Individualized Treatments for Children with Brain Tumors

Brain tumors in children pose different challenges than those in adults.

Sensitivity to radiation

Children's brains can be affected much more by radiation.

Genetic differences in tumors

Mutations have been found in pediatric tumors that are different from similar tumors in adults.

Ongoing brain development

Brain function isn't complete, so damage to tissue can have unpredictable, long-term effects.

Therapies specifically designed for children treat the tumor, while minimizing damage to the brain.

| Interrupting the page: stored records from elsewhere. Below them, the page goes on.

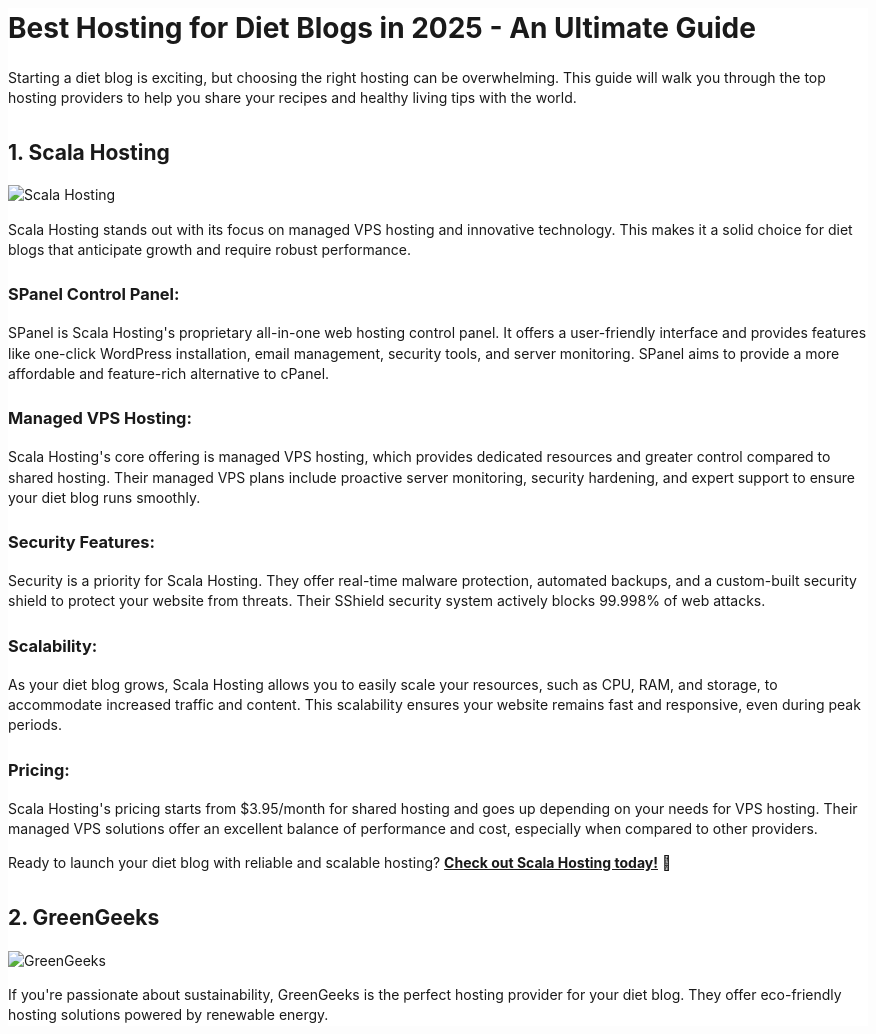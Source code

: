# Best Hosting for Diet Blogs in 2025 - An Ultimate Guide

Starting a diet blog is exciting, but choosing the right hosting can be overwhelming. This guide will walk you through the top hosting providers to help you share your recipes and healthy living tips with the world.

## 1. Scala Hosting

![Scala Hosting](https://i.imgur.com/uJ5JIK3.png "Scala Web Hosting")

Scala Hosting stands out with its focus on managed VPS hosting and innovative technology. This makes it a solid choice for diet blogs that anticipate growth and require robust performance.

### SPanel Control Panel:
SPanel is Scala Hosting's proprietary all-in-one web hosting control panel. It offers a user-friendly interface and provides features like one-click WordPress installation, email management, security tools, and server monitoring. SPanel aims to provide a more affordable and feature-rich alternative to cPanel.

### Managed VPS Hosting:
Scala Hosting's core offering is managed VPS hosting, which provides dedicated resources and greater control compared to shared hosting. Their managed VPS plans include proactive server monitoring, security hardening, and expert support to ensure your diet blog runs smoothly.

### Security Features:
Security is a priority for Scala Hosting. They offer real-time malware protection, automated backups, and a custom-built security shield to protect your website from threats. Their SShield security system actively blocks 99.998% of web attacks.

### Scalability:
As your diet blog grows, Scala Hosting allows you to easily scale your resources, such as CPU, RAM, and storage, to accommodate increased traffic and content. This scalability ensures your website remains fast and responsive, even during peak periods.

### Pricing:
Scala Hosting's pricing starts from $3.95/month for shared hosting and goes up depending on your needs for VPS hosting. Their managed VPS solutions offer an excellent balance of performance and cost, especially when compared to other providers.

Ready to launch your diet blog with reliable and scalable hosting? **[Check out Scala Hosting today!](https://snipitx.com/scala-jy)** 🚀

## 2. GreenGeeks

![GreenGeeks](https://i.imgur.com/eEwuntu.jpg "GreenGeeks Hosting")

If you're passionate about sustainability, GreenGeeks is the perfect hosting provider for your diet blog. They offer eco-friendly hosting solutions powered by renewable energy.
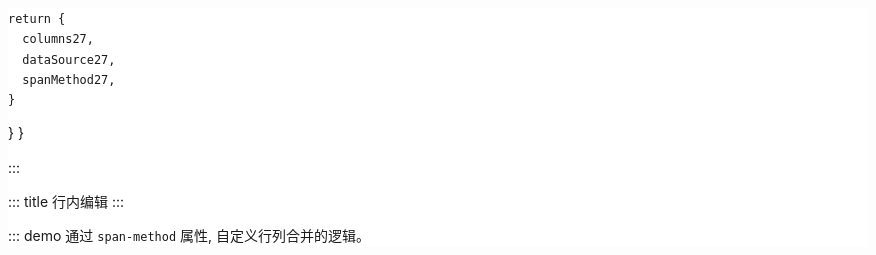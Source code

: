     return {
      columns27,
      dataSource27,
      spanMethod27,
    }
  }
}
</script>

:::

::: title 行内编辑
:::

::: demo 通过 `span-method` 属性, 自定义行列合并的逻辑。

<template>
  <lay-table :columns="columns28" :data-source="dataSource28">
    <template #username="{ data }">
      <lay-input v-if="edingKeys.includes(data)" :model-value="data.username" @input="changeUsername($event, data)">
        <template #suffix>
          <lay-icon type="layui-icon-close" style="right:10px;" v-if="edingKeys.includes(data)"  @click="deleteEdit(data)"></lay-icon>
        </template>
      </lay-input>
      <span v-else>
        {{ data.username }} 
        <lay-icon type="layui-icon-edit" style="position: absolute;right: 10px;" v-if="!edingKeys.includes(data)"  @click="editHandle(data)"></lay-icon>
      </span>
    </template>
  </lay-table>
</template>

<script>
import { ref } from 'vue'

export default {
  setup() {

    const edingKeys = ref([])

    const columns28 = [
      {
        title:"账户",
        width:"200px",
        key:"username",
        customSlot: "username"
      },{
        title:"密码",
        width: "300px",
        key:"password"
      },{
        title:"性别",
        key:"sex"
      },{
        title:"年龄",
        width: "300px",
        key:"age"
      },{
        title:"备注",
        width: "180px",
        key:"remark",
        ellipsisTooltip: true
      }
    ]

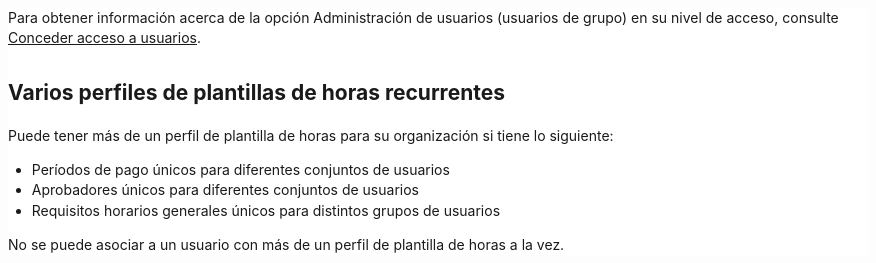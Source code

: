 Para obtener información acerca de la opción Administración de usuarios (usuarios de grupo) en su nivel de acceso, consulte [Conceder acceso a usuarios](../../administration-and-setup/add-users/configure-and-grant-access/grant-access-other-users.md).

## Varios perfiles de plantillas de horas recurrentes

Puede tener más de un perfil de plantilla de horas para su organización si tiene lo siguiente:

* Períodos de pago únicos para diferentes conjuntos de usuarios
* Aprobadores únicos para diferentes conjuntos de usuarios
* Requisitos horarios generales únicos para distintos grupos de usuarios

No se puede asociar a un usuario con más de un perfil de plantilla de horas a la vez.

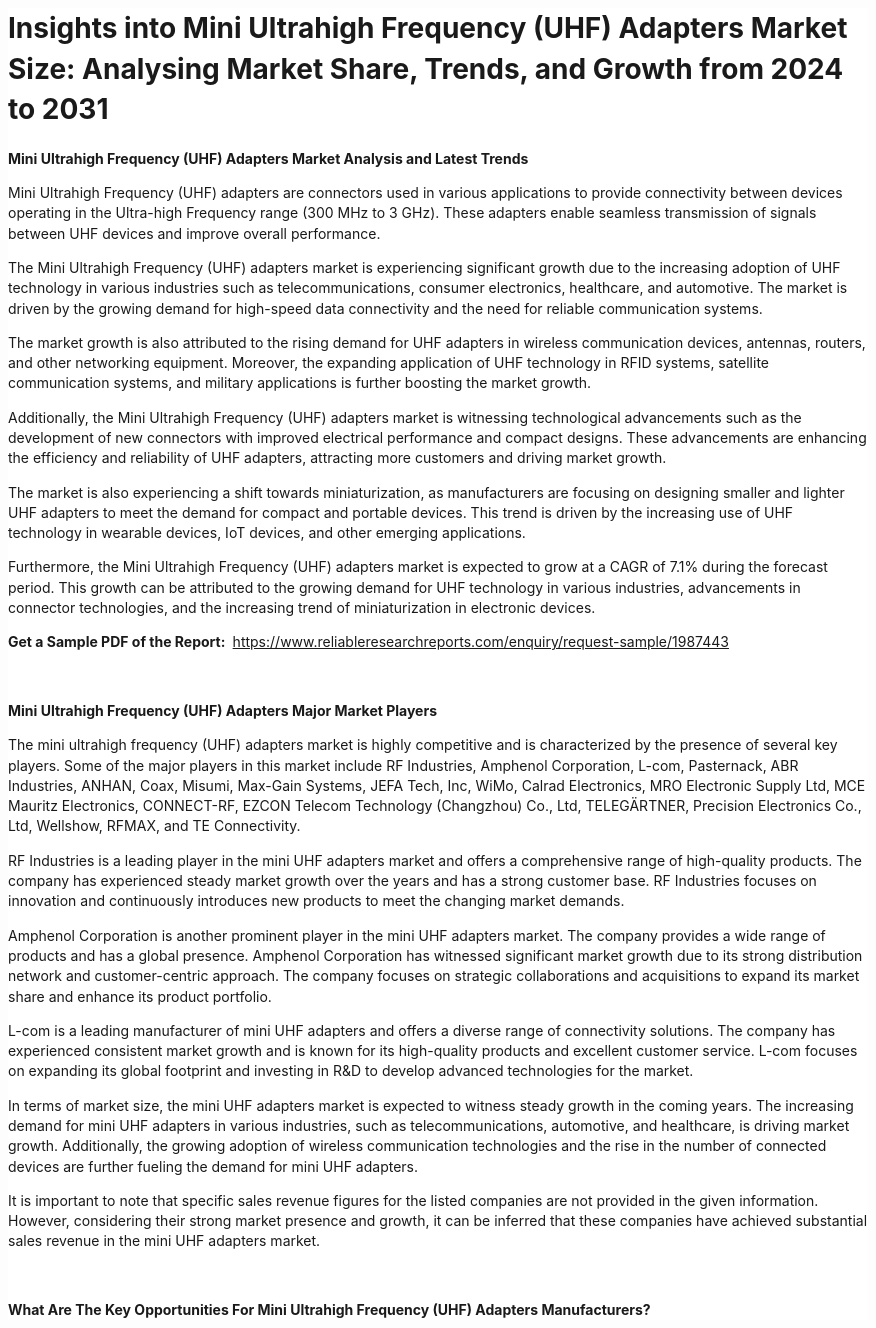 <p><h1>Insights into Mini Ultrahigh Frequency (UHF) Adapters Market Size: Analysing Market Share, Trends, and Growth from 2024 to 2031</h1></p><p><strong>Mini Ultrahigh Frequency (UHF) Adapters Market Analysis and Latest Trends</strong></p>
<p><p>Mini Ultrahigh Frequency (UHF) adapters are connectors used in various applications to provide connectivity between devices operating in the Ultra-high Frequency range (300 MHz to 3 GHz). These adapters enable seamless transmission of signals between UHF devices and improve overall performance.</p><p>The Mini Ultrahigh Frequency (UHF) adapters market is experiencing significant growth due to the increasing adoption of UHF technology in various industries such as telecommunications, consumer electronics, healthcare, and automotive. The market is driven by the growing demand for high-speed data connectivity and the need for reliable communication systems.</p><p>The market growth is also attributed to the rising demand for UHF adapters in wireless communication devices, antennas, routers, and other networking equipment. Moreover, the expanding application of UHF technology in RFID systems, satellite communication systems, and military applications is further boosting the market growth.</p><p>Additionally, the Mini Ultrahigh Frequency (UHF) adapters market is witnessing technological advancements such as the development of new connectors with improved electrical performance and compact designs. These advancements are enhancing the efficiency and reliability of UHF adapters, attracting more customers and driving market growth.</p><p>The market is also experiencing a shift towards miniaturization, as manufacturers are focusing on designing smaller and lighter UHF adapters to meet the demand for compact and portable devices. This trend is driven by the increasing use of UHF technology in wearable devices, IoT devices, and other emerging applications.</p><p>Furthermore, the Mini Ultrahigh Frequency (UHF) adapters market is expected to grow at a CAGR of 7.1% during the forecast period. This growth can be attributed to the growing demand for UHF technology in various industries, advancements in connector technologies, and the increasing trend of miniaturization in electronic devices.</p></p>
<p><strong>Get a Sample PDF of the Report:&nbsp;</strong> <a href="https://www.reliableresearchreports.com/enquiry/request-sample/1987443">https://www.reliableresearchreports.com/enquiry/request-sample/1987443</a></p>
<p>&nbsp;</p>
<p><strong>Mini Ultrahigh Frequency (UHF) Adapters Major Market Players</strong></p>
<p><p>The mini ultrahigh frequency (UHF) adapters market is highly competitive and is characterized by the presence of several key players. Some of the major players in this market include RF Industries, Amphenol Corporation, L-com, Pasternack, ABR Industries, ANHAN, Coax, Misumi, Max-Gain Systems, JEFA Tech, Inc, WiMo, Calrad Electronics, MRO Electronic Supply Ltd, MCE Mauritz Electronics, CONNECT-RF, EZCON Telecom Technology (Changzhou) Co., Ltd, TELEGÄRTNER, Precision Electronics Co., Ltd, Wellshow, RFMAX, and TE Connectivity.</p><p>RF Industries is a leading player in the mini UHF adapters market and offers a comprehensive range of high-quality products. The company has experienced steady market growth over the years and has a strong customer base. RF Industries focuses on innovation and continuously introduces new products to meet the changing market demands.</p><p>Amphenol Corporation is another prominent player in the mini UHF adapters market. The company provides a wide range of products and has a global presence. Amphenol Corporation has witnessed significant market growth due to its strong distribution network and customer-centric approach. The company focuses on strategic collaborations and acquisitions to expand its market share and enhance its product portfolio.</p><p>L-com is a leading manufacturer of mini UHF adapters and offers a diverse range of connectivity solutions. The company has experienced consistent market growth and is known for its high-quality products and excellent customer service. L-com focuses on expanding its global footprint and investing in R&D to develop advanced technologies for the market.</p><p>In terms of market size, the mini UHF adapters market is expected to witness steady growth in the coming years. The increasing demand for mini UHF adapters in various industries, such as telecommunications, automotive, and healthcare, is driving market growth. Additionally, the growing adoption of wireless communication technologies and the rise in the number of connected devices are further fueling the demand for mini UHF adapters.</p><p>It is important to note that specific sales revenue figures for the listed companies are not provided in the given information. However, considering their strong market presence and growth, it can be inferred that these companies have achieved substantial sales revenue in the mini UHF adapters market.</p></p>
<p>&nbsp;</p>
<p><strong>What Are The Key Opportunities For Mini Ultrahigh Frequency (UHF) Adapters Manufacturers?</strong></p>
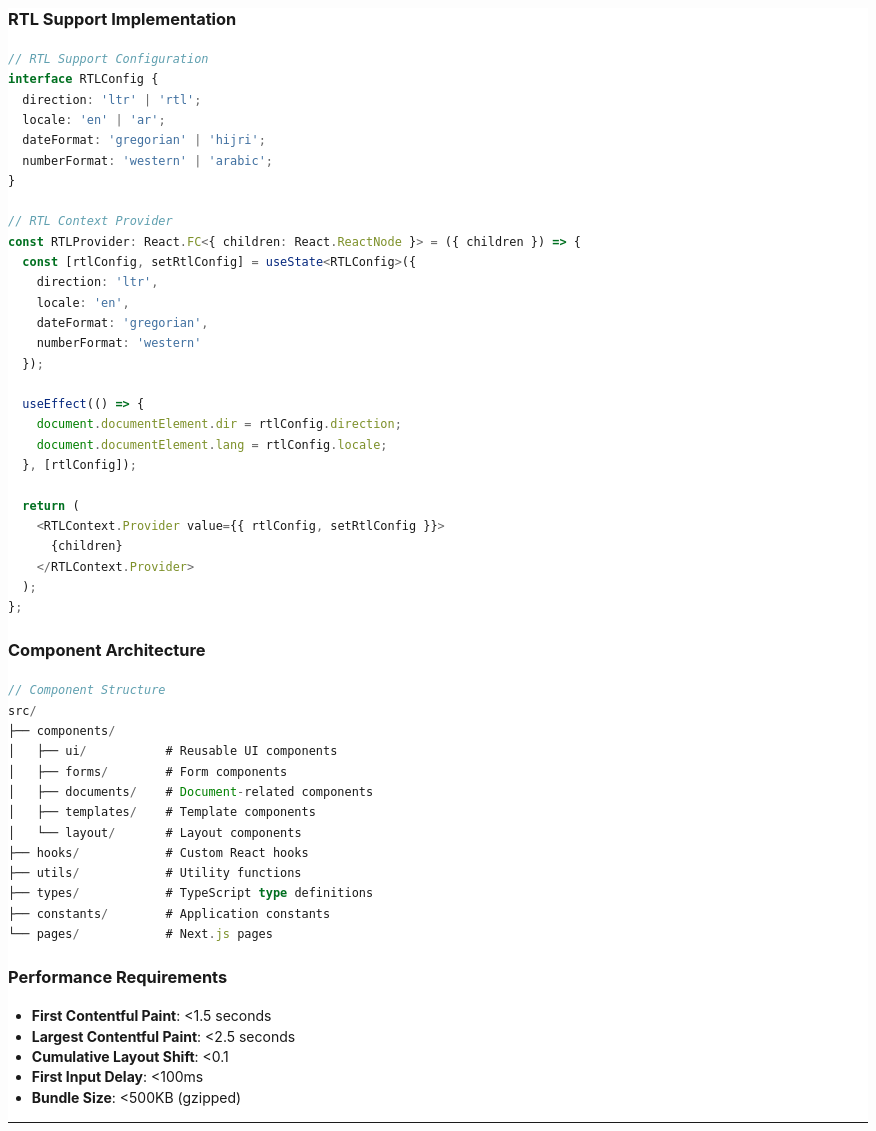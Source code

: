 ### **RTL Support Implementation**
```typescript
// RTL Support Configuration
interface RTLConfig {
  direction: 'ltr' | 'rtl';
  locale: 'en' | 'ar';
  dateFormat: 'gregorian' | 'hijri';
  numberFormat: 'western' | 'arabic';
}

// RTL Context Provider
const RTLProvider: React.FC<{ children: React.ReactNode }> = ({ children }) => {
  const [rtlConfig, setRtlConfig] = useState<RTLConfig>({
    direction: 'ltr',
    locale: 'en',
    dateFormat: 'gregorian',
    numberFormat: 'western'
  });

  useEffect(() => {
    document.documentElement.dir = rtlConfig.direction;
    document.documentElement.lang = rtlConfig.locale;
  }, [rtlConfig]);

  return (
    <RTLContext.Provider value={{ rtlConfig, setRtlConfig }}>
      {children}
    </RTLContext.Provider>
  );
};
```

### **Component Architecture**
```typescript
// Component Structure
src/
├── components/
│   ├── ui/           # Reusable UI components
│   ├── forms/        # Form components
│   ├── documents/    # Document-related components
│   ├── templates/    # Template components
│   └── layout/       # Layout components
├── hooks/            # Custom React hooks
├── utils/            # Utility functions
├── types/            # TypeScript type definitions
├── constants/        # Application constants
└── pages/            # Next.js pages
```

### **Performance Requirements**
- **First Contentful Paint**: <1.5 seconds
- **Largest Contentful Paint**: <2.5 seconds
- **Cumulative Layout Shift**: <0.1
- **First Input Delay**: <100ms
- **Bundle Size**: <500KB (gzipped)

---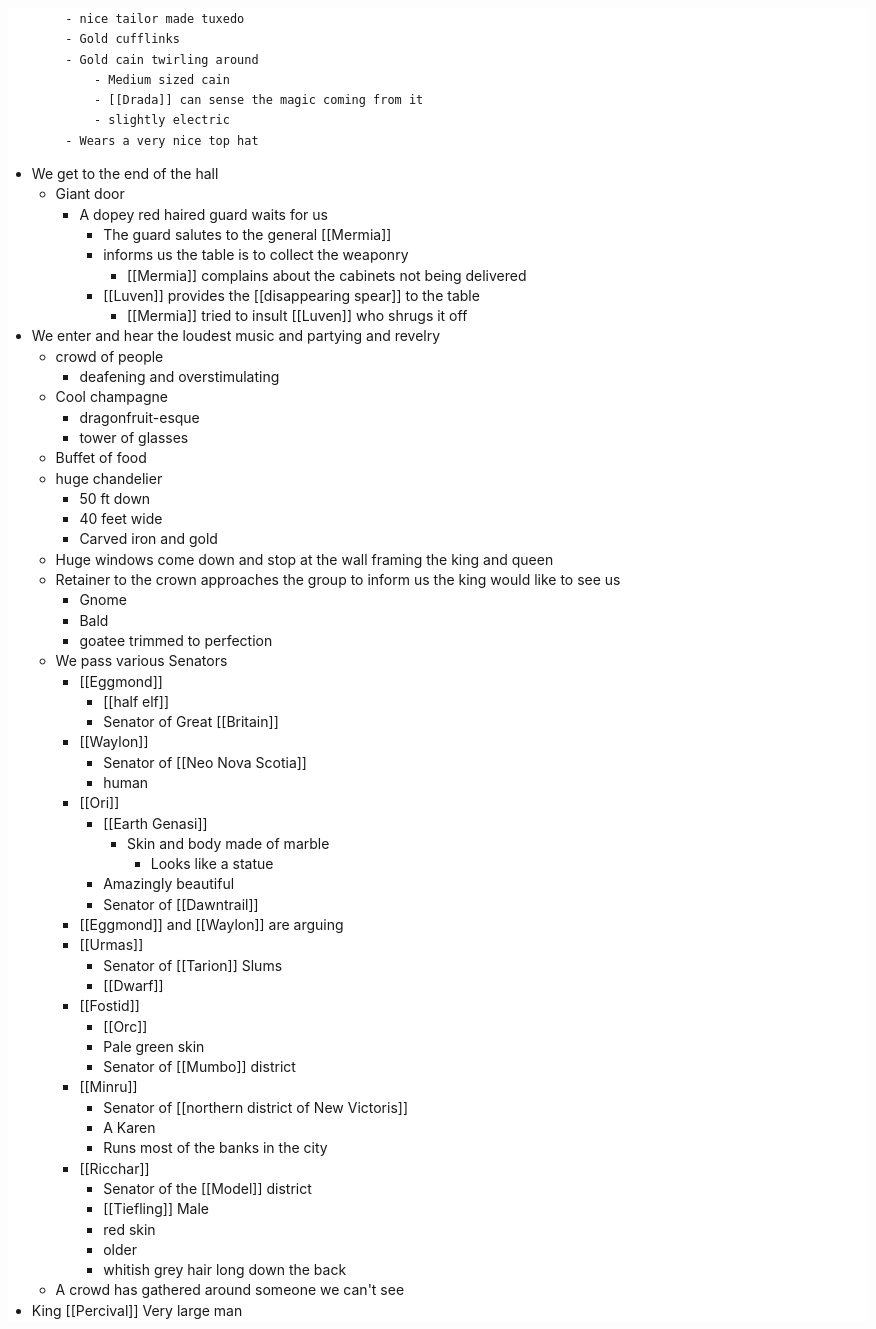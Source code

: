 			- nice tailor made tuxedo 
			- Gold cufflinks 
			- Gold cain twirling around
				- Medium sized cain
				- [[Drada]] can sense the magic coming from it
				- slightly electric
			- Wears a very nice top hat
- We get to the end of the hall
	- Giant door
		- A dopey red haired guard waits for us
			- The guard salutes to the general [[Mermia]]
			- informs us the table is to collect the weaponry 
				- [[Mermia]] complains about the cabinets not being delivered
			- [[Luven]] provides the [[disappearing spear]] to the table
				- [[Mermia]] tried to insult [[Luven]] who shrugs it off
- We enter and hear the loudest music and partying and revelry 
	- crowd of people
		- deafening and overstimulating 
	- Cool champagne
		- dragonfruit-esque
		- tower of glasses
	- Buffet of food
	- huge chandelier 
		- 50 ft down
		- 40 feet wide
		- Carved iron and gold
	- Huge windows come down and stop at the wall framing the king and queen
	- Retainer to the crown approaches the group to inform us the king would like to see us
		- Gnome
		- Bald
		- goatee trimmed to perfection
	- We pass various Senators
		- [[Eggmond]]
			- [[half elf]]
			- Senator of Great [[Britain]]
		- [[Waylon]]  
			- Senator of [[Neo Nova Scotia]]
			- human
		- [[Ori]]
			- [[Earth Genasi]]
				- Skin and body made of marble
					- Looks like a statue
			- Amazingly beautiful 
			- Senator of [[Dawntrail]]
		- [[Eggmond]] and [[Waylon]] are arguing
		- [[Urmas]] 
			- Senator of [[Tarion]] Slums
			- [[Dwarf]]
		- [[Fostid]] 
			- [[Orc]]
			- Pale green skin
			- Senator of [[Mumbo]] district
		- [[Minru]]
			- Senator of [[northern district of New Victoris]]
			- A Karen
			- Runs most of the banks in the city
		- [[Ricchar]] 
			- Senator of the [[Model]] district
			- [[Tiefling]] Male
			- red skin
			- older
			- whitish grey hair long down the back
	- A crowd has gathered around someone we can't see	
- King [[Percival]] Very large man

New therapies designed with children in mind, available only at specialized centers, may offer advantages over traditional chemotherapy, radiation and surgery. Treatment will vary depending on age, tumor type, stage and location.

Proton beam therapy

  • Uses protons (as opposed to photons in traditional radiation.)
  • Protons can be "dialed-in" to penetrate tissue at a more precise depth.
  • More radiation can be delivered to a smaller area, helping destroy the tumor while sparing surrounding healthy tissue.

Targeted drug therapy

  • Drugs have been developed that target unique mutations in some pediatric tumors.
  • More precise than broader-acting chemotherapy drugs.

Intraoperative MRI

  • Provides a live, high-definition magnetic resonance image (MRI) view of the brain as surgeons operate.
  • Allows surgeons to more precisely remove tumor, sparing damage to developing brain tissue.

A commitment to lifelong support.

Treatment doesn't end when the tumor is removed. A child who has had a brain tumor removed may need a multidisciplinary team of specialized support.

A child's care team might include:

During treatment

  • Neurosurgeons: Removes the brain tumor.
  • Neuro-oncologists: Help with brain tumor treatment plan.
  • Radiation oncologists: Apply proton or photon therapies.
  • Neurologists: Manages brain tumor symptoms.

After treatment

  • Physiatrists: Lead teams that help regain function.
  • Physical therapists: Help regain motor control and strength.
  • Occupational therapists: Help getting back to daily activities.

During ongoing development

  • Neuro-psychologists: Evaluate and help with cognitive rehabilitation and school.
  • Endocrinologists: Manage hormone imbalances due to effects of tumor and treatment.